How states are combating cyberbullying in and out of school

How states are combating cyberbullying in and out of school

About 10 to 20 percent of youths experience cyberbullying regularly, study says

Less than half of U.S. states have policies to combat cyberbullying in schools despite recent media coverage of students who committed suicide after suffering persistent online harassment.

Every state except Montana has passed anti-bullying legislation, and most schools have developed policies in line with those laws. Eighteen states have made cyberbullying a crime, even while about half of young people have been the victim of online harassment at some point, according to the Cyberbullying Research Center.

About 10 to 20 percent of youths experience cyberbullying regularly, and victims are more likely to have low self-esteem and consider suicide than are other students, the center found.

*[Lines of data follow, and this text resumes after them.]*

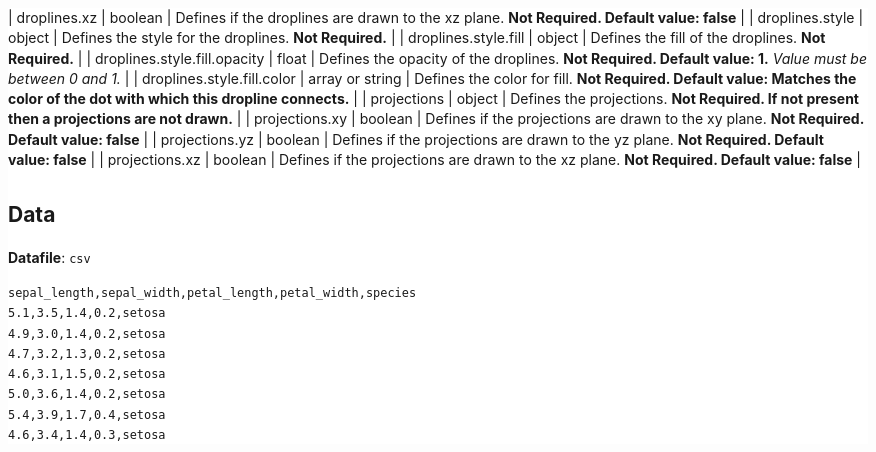 | droplines.xz                       | boolean                 | Defines if the droplines are drawn to the xz plane. **Not Required. Default value: false**                                                                                                                                                                                                                                                                                                             |
| droplines.style                    | object                  | Defines the style for the droplines. **Not Required.**                                                                                                                                                                                                                                                                                                                                                 |
| droplines.style.fill               | object                  | Defines the fill of the droplines. **Not Required.**                                                                                                                                                                                                                                                                                                                                                   |
| droplines.style.fill.opacity       | float                   | Defines the opacity of the droplines. **Not Required. Default value: 1.** _Value must be between 0 and 1._                                                                                                                                                                                                                                                                                             |
| droplines.style.fill.color         | array or string         | Defines the color for fill. **Not Required. Default value: Matches the color of the dot with which this dropline connects.**                                                                                                                                                                                                                                                                           |
| projections                        | object                  | Defines the projections. **Not Required. If not present then a projections are not drawn.**                                                                                                                                                                                                                                                                                                            |
| projections.xy                     | boolean                 | Defines if the projections are drawn to the xy plane. **Not Required. Default value: false**                                                                                                                                                                                                                                                                                                           |
| projections.yz                     | boolean                 | Defines if the projections are drawn to the yz plane. **Not Required. Default value: false**                                                                                                                                                                                                                                                                                                           |
| projections.xz                     | boolean                 | Defines if the projections are drawn to the xz plane. **Not Required. Default value: false**                                                                                                                                                                                                                                                                                                           |

## Data

**Datafile**: `csv`

```
sepal_length,sepal_width,petal_length,petal_width,species
5.1,3.5,1.4,0.2,setosa
4.9,3.0,1.4,0.2,setosa
4.7,3.2,1.3,0.2,setosa
4.6,3.1,1.5,0.2,setosa
5.0,3.6,1.4,0.2,setosa
5.4,3.9,1.7,0.4,setosa
4.6,3.4,1.4,0.3,setosa
```
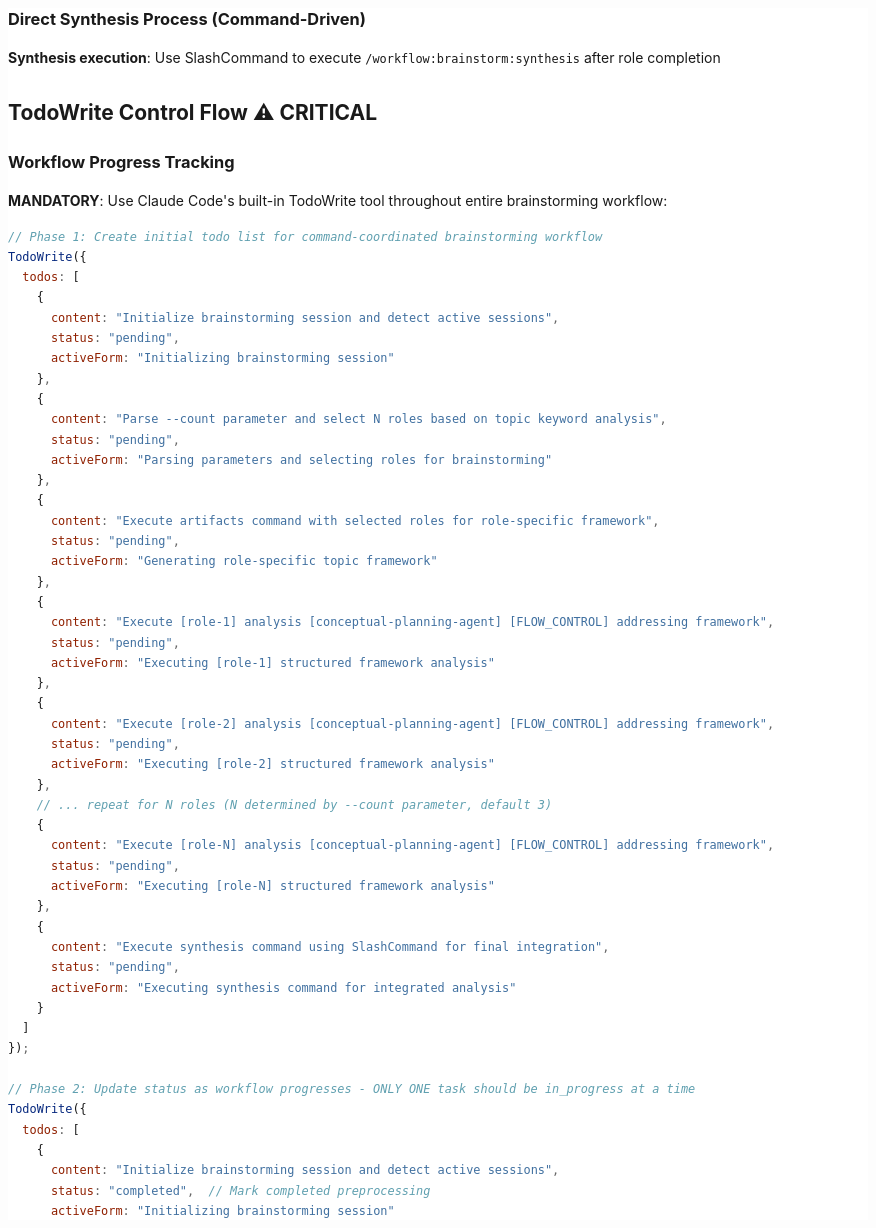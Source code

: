 ### Direct Synthesis Process (Command-Driven)
**Synthesis execution**: Use SlashCommand to execute `/workflow:brainstorm:synthesis` after role completion


## TodoWrite Control Flow ⚠️ CRITICAL

### Workflow Progress Tracking
**MANDATORY**: Use Claude Code's built-in TodoWrite tool throughout entire brainstorming workflow:

```javascript
// Phase 1: Create initial todo list for command-coordinated brainstorming workflow
TodoWrite({
  todos: [
    {
      content: "Initialize brainstorming session and detect active sessions",
      status: "pending",
      activeForm: "Initializing brainstorming session"
    },
    {
      content: "Parse --count parameter and select N roles based on topic keyword analysis",
      status: "pending",
      activeForm: "Parsing parameters and selecting roles for brainstorming"
    },
    {
      content: "Execute artifacts command with selected roles for role-specific framework",
      status: "pending",
      activeForm: "Generating role-specific topic framework"
    },
    {
      content: "Execute [role-1] analysis [conceptual-planning-agent] [FLOW_CONTROL] addressing framework",
      status: "pending",
      activeForm: "Executing [role-1] structured framework analysis"
    },
    {
      content: "Execute [role-2] analysis [conceptual-planning-agent] [FLOW_CONTROL] addressing framework",
      status: "pending",
      activeForm: "Executing [role-2] structured framework analysis"
    },
    // ... repeat for N roles (N determined by --count parameter, default 3)
    {
      content: "Execute [role-N] analysis [conceptual-planning-agent] [FLOW_CONTROL] addressing framework",
      status: "pending",
      activeForm: "Executing [role-N] structured framework analysis"
    },
    {
      content: "Execute synthesis command using SlashCommand for final integration",
      status: "pending",
      activeForm: "Executing synthesis command for integrated analysis"
    }
  ]
});

// Phase 2: Update status as workflow progresses - ONLY ONE task should be in_progress at a time
TodoWrite({
  todos: [
    {
      content: "Initialize brainstorming session and detect active sessions",
      status: "completed",  // Mark completed preprocessing
      activeForm: "Initializing brainstorming session"
```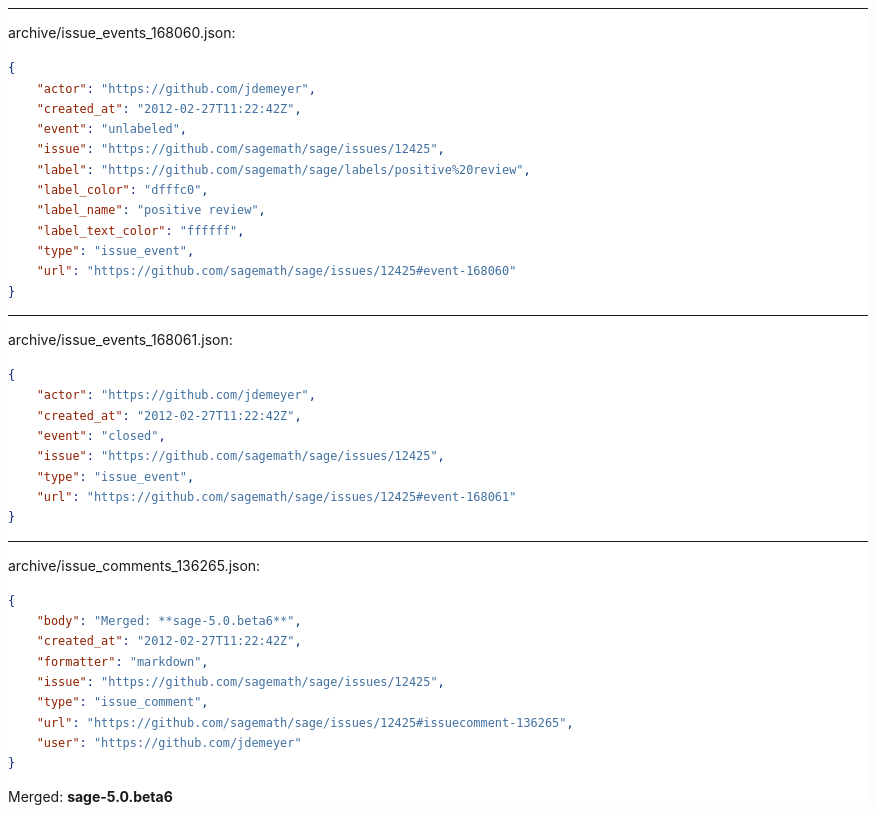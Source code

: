 

---

archive/issue_events_168060.json:
```json
{
    "actor": "https://github.com/jdemeyer",
    "created_at": "2012-02-27T11:22:42Z",
    "event": "unlabeled",
    "issue": "https://github.com/sagemath/sage/issues/12425",
    "label": "https://github.com/sagemath/sage/labels/positive%20review",
    "label_color": "dfffc0",
    "label_name": "positive review",
    "label_text_color": "ffffff",
    "type": "issue_event",
    "url": "https://github.com/sagemath/sage/issues/12425#event-168060"
}
```



---

archive/issue_events_168061.json:
```json
{
    "actor": "https://github.com/jdemeyer",
    "created_at": "2012-02-27T11:22:42Z",
    "event": "closed",
    "issue": "https://github.com/sagemath/sage/issues/12425",
    "type": "issue_event",
    "url": "https://github.com/sagemath/sage/issues/12425#event-168061"
}
```



---

archive/issue_comments_136265.json:
```json
{
    "body": "Merged: **sage-5.0.beta6**",
    "created_at": "2012-02-27T11:22:42Z",
    "formatter": "markdown",
    "issue": "https://github.com/sagemath/sage/issues/12425",
    "type": "issue_comment",
    "url": "https://github.com/sagemath/sage/issues/12425#issuecomment-136265",
    "user": "https://github.com/jdemeyer"
}
```

Merged: **sage-5.0.beta6**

“Cyberbullying is a new issue—it’s no longer about horseplay or physical punching inside the school,” says David Zhao, president and co-founder of the nonprofit End to Cyber Bullying. “It’s abuse 24/7.”

Online, bullies have unlimited access to their victims and the harassment is often permanent, he adds.

Suicide rates increasing

Cases of suicide due to bullying are relatively rare, but suicide rates for pre-teens and teens have increased in recent years, according to the Centers for Disease Control. For children aged 5 to 14, suicide rates rose from 0.5 per 100,000 in 2007 to 0.7 in 2010. For teens, the number grew from 9.7 in 2007 to 10.5 in 2010, the highest rate in over a decade.

A 2008 Yale School of Medicine report found that school-aged bullying victims were two to nine times more likely to report suicidal thoughts than were other students.

In September, 12-year-old Rebecca Sedwick of Lakeland, Fla., committed suicide after other girls had harassed her for months via text messages and social media. Two of the alleged bullies, aged 12 and 14, were arrested in October, according to published accounts. The three girls attended Polk County Public Schools, though Sedwick changed middle schools this year due to the bullying.

This happened even after Florida legislators had created a cyberbullying law for public schools in July. The new law defines bullying as “teasing, social exclusion, threat, intimidation, physical violence, or emotional pain or discomfort.” If the bullying interferes with student learning, schools can take action, even if it takes place at home. Only 11 states have laws that include this provision, according to the Center for Cyberbullying Research.

There is often a physical component to cyberbullying that takes place at school, says Julie Hertzog, director of the National Bullying Prevention Center. But the Florida law’s inclusion of afterschool online activity is important because technology plays an integral role in students’ lives both in and out of school, she adds.

Evolving school response

As 1-to-1 and BYOD policies grow in districts nationwide, administrators need to ensure that cyberbullying and digital citizenship are addressed in assemblies and classes, Hertzog says. Digital citizenship refers to appropriate behavior in the online community.

“Our response to cyberbullying continues to evolve—as technology evolves and kids find various ways to use it, we need to continue to respond to that,” she adds. “It’s a challenge to keep up, but really important that we do.”

Some state laws require schools to create a safe and supportive climate to prevent bullying, which includes promoting diversity and tolerance. Part of this safe climate is also ensuring students have an easy way to report bullying, Hertzog says.

There are a plethora of new apps and programs for students to anonymously report bullying to school officials. These options can help witnesses take action without feeling threatened themselves.

Social media sites are also beginning to take action. Facebook announced in October the launch in Maryland schools of a first-in-the-nation program to combat cyberbullying. The company will give school staff a direct channel to report bullying on the site, and will take down any hurtful posts that are not taken care of within 24 hours through the site’s standard reporting system, Maryland Attorney General Douglas Gansler said in a statement.

One million students experienced cyberbullying on Facebook in 2011, according to a Consumer Reports survey.

“It’s important that both social media sites and schools have reporting features,” Hertzog says. “We find that parents are most frustrated by sites that don’t have the option to interact with somebody about the use of the site, so this sounds like an excellent strategy.”